核心解説
この問題は、
要介護高齢者 (Elderly Requiring Long-Term Care) の歩行訓練における
転倒予防 (Fall Prevention) のための看護観察の優先順位を問うています。
転倒のリスク因子 (Risk Factors for Falls) として、加齢に伴う筋力低下・バランス能力低下・感覚機能低下・薬剤の影響などがあり、歩行中の
ふらつき (Instability) や
バランスの崩れ (Loss of Balance) は、転倒発生に最も直結する予兆です。
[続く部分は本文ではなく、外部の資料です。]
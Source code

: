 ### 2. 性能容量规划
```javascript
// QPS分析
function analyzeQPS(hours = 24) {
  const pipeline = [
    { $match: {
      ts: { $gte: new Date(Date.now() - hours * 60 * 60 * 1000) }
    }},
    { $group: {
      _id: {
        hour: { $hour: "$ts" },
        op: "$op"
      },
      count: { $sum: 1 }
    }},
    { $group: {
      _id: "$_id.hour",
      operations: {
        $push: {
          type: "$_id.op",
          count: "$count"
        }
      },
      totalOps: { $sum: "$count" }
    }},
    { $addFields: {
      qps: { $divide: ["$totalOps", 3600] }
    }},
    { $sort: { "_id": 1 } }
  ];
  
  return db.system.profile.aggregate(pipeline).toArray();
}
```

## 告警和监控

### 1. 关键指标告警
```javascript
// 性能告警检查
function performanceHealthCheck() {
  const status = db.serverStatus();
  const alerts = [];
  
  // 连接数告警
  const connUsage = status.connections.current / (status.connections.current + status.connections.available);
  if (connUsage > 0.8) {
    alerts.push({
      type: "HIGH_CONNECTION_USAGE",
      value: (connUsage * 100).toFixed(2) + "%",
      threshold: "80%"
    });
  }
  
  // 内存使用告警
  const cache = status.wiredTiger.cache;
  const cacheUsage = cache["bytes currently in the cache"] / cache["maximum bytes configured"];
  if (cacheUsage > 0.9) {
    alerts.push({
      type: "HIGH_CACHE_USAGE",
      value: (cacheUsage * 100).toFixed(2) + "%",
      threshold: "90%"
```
そのため、観察の最優先事項は、転倒の直接的なサインである「歩行時のふらつきの有無」となります。
正解の根拠 (Answer Rationale):
最重要! 転倒予防の基本は
「転ぶ前に予兆を察知する」 ことです。歩行時のふらつきや体幹のぐらつきは、転倒の切迫した危険信号であり、看護師はこれを
視覚的・触覚的(介助しながら)に評価 し、必要に応じて介助量を増やす、歩行を中止するなどの判断を即座に行う必要があります。他の選択肢(発汗・会話・呼吸数・心拍数)は運動負荷の指標や全身状態の評価にはなりますが、転倒リスクの
直接的な評価項目ではありません。
誤答の分析 (Distractor Analysis):
②番
混同注意! 発汗の程度は運動強度や体温調節の指標ですが、転倒リスクの直接評価にはなりません。発汗により足が滑りやすくなる可能性はありますが、まずはふらつきの有無を確認します。
③番 会話の有無は、呼吸困難(息切れ)の程度を評価する「会話テスト (Talk Test)」の一部ですが、転倒リスク評価の第一選択ではありません。
④番 呼吸数の変化は運動負荷や心肺機能の評価に有用ですが、転倒の直接的な予兆ではありません。
⑤番 心拍数の変化も同様に運動負荷指標であり、転倒リスクの直接的評価にはなりません。特に高齢者では心拍数が上がりにくい場合もあるため、この値だけで安全を判断するのは不十分です。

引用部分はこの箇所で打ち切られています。